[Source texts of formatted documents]
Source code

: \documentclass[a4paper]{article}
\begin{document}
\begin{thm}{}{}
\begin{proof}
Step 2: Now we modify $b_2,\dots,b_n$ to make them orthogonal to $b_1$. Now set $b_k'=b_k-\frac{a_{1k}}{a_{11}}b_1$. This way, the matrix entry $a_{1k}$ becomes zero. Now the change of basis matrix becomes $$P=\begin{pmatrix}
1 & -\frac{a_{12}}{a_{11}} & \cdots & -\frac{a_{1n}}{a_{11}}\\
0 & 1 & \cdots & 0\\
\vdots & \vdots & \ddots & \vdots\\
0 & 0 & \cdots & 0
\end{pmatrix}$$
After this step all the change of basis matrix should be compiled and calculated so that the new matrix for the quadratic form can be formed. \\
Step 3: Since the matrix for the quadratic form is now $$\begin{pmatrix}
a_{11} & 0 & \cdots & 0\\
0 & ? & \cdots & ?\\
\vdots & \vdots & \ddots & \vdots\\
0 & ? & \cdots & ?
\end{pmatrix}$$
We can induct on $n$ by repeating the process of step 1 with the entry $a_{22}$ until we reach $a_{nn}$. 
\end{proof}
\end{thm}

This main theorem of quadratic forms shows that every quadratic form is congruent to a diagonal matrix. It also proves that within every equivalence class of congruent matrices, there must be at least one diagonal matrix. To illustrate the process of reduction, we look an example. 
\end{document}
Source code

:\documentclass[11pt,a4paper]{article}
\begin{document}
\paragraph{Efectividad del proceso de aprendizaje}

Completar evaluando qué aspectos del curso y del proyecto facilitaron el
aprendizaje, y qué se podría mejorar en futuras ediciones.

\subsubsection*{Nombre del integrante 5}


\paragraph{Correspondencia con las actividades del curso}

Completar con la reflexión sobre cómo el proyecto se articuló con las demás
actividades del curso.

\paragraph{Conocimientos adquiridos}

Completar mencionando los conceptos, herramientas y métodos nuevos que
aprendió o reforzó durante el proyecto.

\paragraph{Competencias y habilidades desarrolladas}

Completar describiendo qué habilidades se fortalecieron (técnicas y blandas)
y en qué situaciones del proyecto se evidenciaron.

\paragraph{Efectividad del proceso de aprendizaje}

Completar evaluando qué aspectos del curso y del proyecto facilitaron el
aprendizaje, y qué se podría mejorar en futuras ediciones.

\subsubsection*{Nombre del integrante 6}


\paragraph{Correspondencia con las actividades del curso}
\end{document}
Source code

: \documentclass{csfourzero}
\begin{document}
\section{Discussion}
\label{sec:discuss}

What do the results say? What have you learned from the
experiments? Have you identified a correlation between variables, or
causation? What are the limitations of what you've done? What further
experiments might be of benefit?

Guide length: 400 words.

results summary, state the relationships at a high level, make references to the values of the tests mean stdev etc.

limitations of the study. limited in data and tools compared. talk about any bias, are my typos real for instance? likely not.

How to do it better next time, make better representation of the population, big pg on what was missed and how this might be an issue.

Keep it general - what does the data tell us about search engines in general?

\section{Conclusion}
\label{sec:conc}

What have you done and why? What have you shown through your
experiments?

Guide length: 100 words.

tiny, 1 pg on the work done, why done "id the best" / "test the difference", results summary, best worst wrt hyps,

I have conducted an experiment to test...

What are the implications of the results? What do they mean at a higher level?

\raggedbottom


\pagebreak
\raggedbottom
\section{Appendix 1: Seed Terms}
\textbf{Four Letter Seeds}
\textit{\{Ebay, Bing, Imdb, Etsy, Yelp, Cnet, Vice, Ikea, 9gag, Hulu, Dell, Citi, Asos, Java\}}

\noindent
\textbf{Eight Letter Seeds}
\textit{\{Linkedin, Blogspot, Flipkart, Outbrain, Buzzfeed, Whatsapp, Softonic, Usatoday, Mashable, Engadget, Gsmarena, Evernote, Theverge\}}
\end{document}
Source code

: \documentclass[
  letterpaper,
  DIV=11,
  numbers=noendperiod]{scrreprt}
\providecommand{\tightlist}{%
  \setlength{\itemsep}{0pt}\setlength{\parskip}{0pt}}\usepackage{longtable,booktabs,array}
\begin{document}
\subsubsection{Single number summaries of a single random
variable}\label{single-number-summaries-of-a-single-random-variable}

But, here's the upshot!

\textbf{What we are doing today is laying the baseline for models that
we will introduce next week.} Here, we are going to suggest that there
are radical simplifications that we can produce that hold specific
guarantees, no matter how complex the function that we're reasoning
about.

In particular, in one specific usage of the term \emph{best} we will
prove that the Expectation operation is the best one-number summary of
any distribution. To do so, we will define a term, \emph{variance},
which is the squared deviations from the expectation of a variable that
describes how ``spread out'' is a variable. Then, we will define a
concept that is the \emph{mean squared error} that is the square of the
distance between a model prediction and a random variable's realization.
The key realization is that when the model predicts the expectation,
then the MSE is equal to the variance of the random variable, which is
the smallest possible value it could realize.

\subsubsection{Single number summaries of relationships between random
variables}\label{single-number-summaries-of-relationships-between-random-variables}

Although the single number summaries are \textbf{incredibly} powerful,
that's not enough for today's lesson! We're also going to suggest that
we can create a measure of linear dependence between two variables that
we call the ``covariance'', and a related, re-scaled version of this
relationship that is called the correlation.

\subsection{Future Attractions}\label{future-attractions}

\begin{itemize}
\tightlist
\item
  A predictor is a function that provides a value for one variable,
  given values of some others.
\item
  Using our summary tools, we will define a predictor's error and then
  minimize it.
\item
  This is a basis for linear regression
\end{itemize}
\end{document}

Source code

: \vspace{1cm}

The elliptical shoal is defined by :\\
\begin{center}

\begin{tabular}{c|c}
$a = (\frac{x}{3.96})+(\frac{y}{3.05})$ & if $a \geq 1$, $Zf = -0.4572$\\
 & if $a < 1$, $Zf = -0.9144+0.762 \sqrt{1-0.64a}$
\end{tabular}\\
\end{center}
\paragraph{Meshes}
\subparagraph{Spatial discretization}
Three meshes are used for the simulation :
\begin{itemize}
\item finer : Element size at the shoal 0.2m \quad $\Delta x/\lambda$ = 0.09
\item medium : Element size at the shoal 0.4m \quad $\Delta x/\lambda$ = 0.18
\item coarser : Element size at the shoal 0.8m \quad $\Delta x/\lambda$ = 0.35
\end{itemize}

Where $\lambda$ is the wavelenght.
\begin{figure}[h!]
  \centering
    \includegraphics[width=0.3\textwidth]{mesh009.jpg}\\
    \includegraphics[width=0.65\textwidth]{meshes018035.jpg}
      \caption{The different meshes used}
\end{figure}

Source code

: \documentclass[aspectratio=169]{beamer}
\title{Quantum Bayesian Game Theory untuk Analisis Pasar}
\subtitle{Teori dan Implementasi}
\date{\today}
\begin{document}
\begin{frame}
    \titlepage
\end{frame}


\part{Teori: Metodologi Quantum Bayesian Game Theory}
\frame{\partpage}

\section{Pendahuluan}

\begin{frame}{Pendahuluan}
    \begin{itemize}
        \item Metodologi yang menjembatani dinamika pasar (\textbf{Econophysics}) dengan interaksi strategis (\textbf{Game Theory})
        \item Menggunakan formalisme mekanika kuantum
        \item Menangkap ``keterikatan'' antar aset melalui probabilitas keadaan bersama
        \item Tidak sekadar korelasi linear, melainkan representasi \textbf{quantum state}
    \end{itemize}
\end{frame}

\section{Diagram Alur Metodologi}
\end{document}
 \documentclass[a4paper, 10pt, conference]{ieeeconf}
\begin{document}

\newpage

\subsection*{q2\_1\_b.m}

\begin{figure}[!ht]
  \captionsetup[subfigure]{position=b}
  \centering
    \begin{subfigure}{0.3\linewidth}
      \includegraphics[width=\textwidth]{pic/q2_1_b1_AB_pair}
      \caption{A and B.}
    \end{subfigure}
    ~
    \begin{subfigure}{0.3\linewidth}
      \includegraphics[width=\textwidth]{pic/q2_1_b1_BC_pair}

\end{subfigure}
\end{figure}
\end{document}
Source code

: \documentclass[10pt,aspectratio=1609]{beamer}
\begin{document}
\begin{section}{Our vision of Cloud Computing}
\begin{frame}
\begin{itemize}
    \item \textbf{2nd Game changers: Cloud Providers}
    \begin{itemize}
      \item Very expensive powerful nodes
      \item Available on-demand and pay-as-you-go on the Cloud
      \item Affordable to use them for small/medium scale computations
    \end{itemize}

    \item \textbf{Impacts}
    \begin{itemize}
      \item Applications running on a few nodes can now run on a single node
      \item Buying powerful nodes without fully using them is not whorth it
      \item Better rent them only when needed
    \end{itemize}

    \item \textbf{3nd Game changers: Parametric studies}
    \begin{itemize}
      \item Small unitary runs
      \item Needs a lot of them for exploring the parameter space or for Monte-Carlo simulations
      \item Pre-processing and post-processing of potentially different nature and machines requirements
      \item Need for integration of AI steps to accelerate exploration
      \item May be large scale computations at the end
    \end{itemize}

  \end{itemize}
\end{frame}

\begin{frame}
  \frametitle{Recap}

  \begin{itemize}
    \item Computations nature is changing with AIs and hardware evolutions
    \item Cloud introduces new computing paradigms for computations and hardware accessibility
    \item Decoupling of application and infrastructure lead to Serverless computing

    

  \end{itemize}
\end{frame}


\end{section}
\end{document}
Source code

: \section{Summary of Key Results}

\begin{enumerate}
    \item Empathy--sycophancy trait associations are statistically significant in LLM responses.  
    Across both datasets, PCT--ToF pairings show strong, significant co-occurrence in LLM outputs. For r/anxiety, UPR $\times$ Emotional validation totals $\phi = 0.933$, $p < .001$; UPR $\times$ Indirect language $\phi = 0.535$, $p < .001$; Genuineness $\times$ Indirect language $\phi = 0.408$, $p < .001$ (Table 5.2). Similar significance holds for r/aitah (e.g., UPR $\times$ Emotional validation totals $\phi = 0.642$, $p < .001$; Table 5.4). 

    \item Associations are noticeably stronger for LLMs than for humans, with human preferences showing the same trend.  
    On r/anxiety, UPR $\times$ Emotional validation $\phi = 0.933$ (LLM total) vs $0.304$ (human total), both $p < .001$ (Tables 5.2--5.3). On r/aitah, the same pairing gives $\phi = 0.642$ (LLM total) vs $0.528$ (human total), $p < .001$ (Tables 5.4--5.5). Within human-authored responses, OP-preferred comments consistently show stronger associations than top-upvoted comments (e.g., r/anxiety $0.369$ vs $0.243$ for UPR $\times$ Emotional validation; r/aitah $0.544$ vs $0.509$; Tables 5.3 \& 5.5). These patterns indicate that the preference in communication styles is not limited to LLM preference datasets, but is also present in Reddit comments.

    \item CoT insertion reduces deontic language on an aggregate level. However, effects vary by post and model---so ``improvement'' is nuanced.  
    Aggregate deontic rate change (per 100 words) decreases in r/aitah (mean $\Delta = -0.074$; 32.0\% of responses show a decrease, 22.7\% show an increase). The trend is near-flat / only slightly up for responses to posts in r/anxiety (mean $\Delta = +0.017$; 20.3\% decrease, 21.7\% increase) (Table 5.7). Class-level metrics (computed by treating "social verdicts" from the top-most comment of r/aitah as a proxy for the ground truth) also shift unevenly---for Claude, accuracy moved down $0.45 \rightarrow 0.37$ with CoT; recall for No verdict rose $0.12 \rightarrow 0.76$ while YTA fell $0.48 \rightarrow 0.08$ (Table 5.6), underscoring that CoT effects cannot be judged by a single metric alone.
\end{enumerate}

What needs to be done ->
In the records above, find the line containing "0 & 1 & \cdots & 0\\" and restate word for word every line from the first through that one.

Answer for this exercise ->
Source code

: \documentclass[a4paper]{article}
\begin{document}
\begin{thm}{}{}
\begin{proof}
Step 2: Now we modify $b_2,\dots,b_n$ to make them orthogonal to $b_1$. Now set $b_k'=b_k-\frac{a_{1k}}{a_{11}}b_1$. This way, the matrix entry $a_{1k}$ becomes zero. Now the change of basis matrix becomes $$P=\begin{pmatrix}
1 & -\frac{a_{12}}{a_{11}} & \cdots & -\frac{a_{1n}}{a_{11}}\\
0 & 1 & \cdots & 0\\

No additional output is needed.